The net proceeds of the Notes will be primarily applied to (i) repay in full the aggregate principal amount of outstanding Class 2012-A Fixed Rate Term Notes issued by WEST and pay any accrued and unpaid interest thereon, (ii) pay fees and expenses related to the issuance of the Notes, (iii) pay Willis periodically over a 270-day delivery period as consideration for the aircraft engines and the airframes acquired by WEST from Willis in connection with the financing and (iv) make a distribution to Willis with some or all of the excess proceeds, to the extent any excess proceeds remain after giving effect to the foregoing. Willis will apply any net proceeds it receives for general corporate purposes.
The Notes being offered by WEST have not been and will not be registered under the Securities Act of 1933, as amended (the “Securities Act”), and may not be offered or sold in the United States absent registration or an applicable exemption from registration requirements. The Notes are being offered only to qualified institutional buyers under Rule 144A under the Securities Act and outside the United States to non-U.S. persons in reliance in Regulation S under the Securities Act.

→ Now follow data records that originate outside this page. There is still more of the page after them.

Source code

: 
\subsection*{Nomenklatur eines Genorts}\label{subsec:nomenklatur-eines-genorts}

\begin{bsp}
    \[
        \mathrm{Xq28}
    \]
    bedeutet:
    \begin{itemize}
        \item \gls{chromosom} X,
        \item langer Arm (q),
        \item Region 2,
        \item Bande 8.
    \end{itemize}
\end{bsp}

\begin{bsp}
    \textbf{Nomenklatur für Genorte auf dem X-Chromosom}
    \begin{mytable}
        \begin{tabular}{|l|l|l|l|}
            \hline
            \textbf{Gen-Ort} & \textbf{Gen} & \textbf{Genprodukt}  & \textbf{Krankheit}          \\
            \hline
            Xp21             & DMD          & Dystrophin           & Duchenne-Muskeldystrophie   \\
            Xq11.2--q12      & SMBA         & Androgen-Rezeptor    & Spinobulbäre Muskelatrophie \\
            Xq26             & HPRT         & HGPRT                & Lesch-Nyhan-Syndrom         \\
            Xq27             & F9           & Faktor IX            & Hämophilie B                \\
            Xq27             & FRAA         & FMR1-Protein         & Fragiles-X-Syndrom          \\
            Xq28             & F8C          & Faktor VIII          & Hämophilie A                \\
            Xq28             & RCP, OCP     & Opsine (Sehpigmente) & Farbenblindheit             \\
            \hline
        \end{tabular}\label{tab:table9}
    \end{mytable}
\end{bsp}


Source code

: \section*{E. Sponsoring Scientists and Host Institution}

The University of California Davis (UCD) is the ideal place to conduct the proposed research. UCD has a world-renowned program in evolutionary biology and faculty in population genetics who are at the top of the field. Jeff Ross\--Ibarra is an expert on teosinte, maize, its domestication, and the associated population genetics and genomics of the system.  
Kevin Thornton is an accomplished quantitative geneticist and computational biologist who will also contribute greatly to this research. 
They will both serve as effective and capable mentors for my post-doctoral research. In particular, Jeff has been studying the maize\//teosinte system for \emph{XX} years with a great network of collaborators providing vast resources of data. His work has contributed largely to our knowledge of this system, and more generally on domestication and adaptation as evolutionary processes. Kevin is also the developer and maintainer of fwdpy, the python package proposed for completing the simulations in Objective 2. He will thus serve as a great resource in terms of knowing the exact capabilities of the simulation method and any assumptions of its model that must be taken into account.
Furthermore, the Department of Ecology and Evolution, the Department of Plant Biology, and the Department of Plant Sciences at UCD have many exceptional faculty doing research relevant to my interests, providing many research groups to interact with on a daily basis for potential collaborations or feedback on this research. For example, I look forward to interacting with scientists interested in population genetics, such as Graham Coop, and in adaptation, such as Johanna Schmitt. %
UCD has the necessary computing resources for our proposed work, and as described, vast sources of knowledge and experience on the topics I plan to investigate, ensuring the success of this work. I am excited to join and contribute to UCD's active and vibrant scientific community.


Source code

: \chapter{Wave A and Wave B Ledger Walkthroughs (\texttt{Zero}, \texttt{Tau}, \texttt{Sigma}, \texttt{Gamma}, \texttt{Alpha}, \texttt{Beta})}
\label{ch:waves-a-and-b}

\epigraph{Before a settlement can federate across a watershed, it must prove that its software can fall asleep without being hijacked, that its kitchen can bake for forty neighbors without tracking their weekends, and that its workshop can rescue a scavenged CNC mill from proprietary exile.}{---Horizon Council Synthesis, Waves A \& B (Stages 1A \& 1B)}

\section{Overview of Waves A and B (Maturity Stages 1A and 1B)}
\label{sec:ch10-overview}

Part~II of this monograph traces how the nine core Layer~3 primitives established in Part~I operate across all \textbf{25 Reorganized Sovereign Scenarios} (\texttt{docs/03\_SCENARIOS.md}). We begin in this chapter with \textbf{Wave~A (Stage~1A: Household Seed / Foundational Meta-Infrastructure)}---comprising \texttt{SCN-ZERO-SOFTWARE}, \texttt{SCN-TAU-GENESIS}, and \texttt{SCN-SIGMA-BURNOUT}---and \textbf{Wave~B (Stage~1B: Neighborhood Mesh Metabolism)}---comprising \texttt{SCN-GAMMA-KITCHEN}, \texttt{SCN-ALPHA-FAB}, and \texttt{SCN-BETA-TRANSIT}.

This news release shall not constitute an offer to sell or a solicitation of an offer to buy, nor shall there be any sale of, the Notes in any jurisdiction in which such offer, solicitation or sale would be unlawful prior to registration or qualification under the securities laws of any such jurisdiction. This news release is being issued pursuant to and in accordance with Rule 135c under the Securities Act.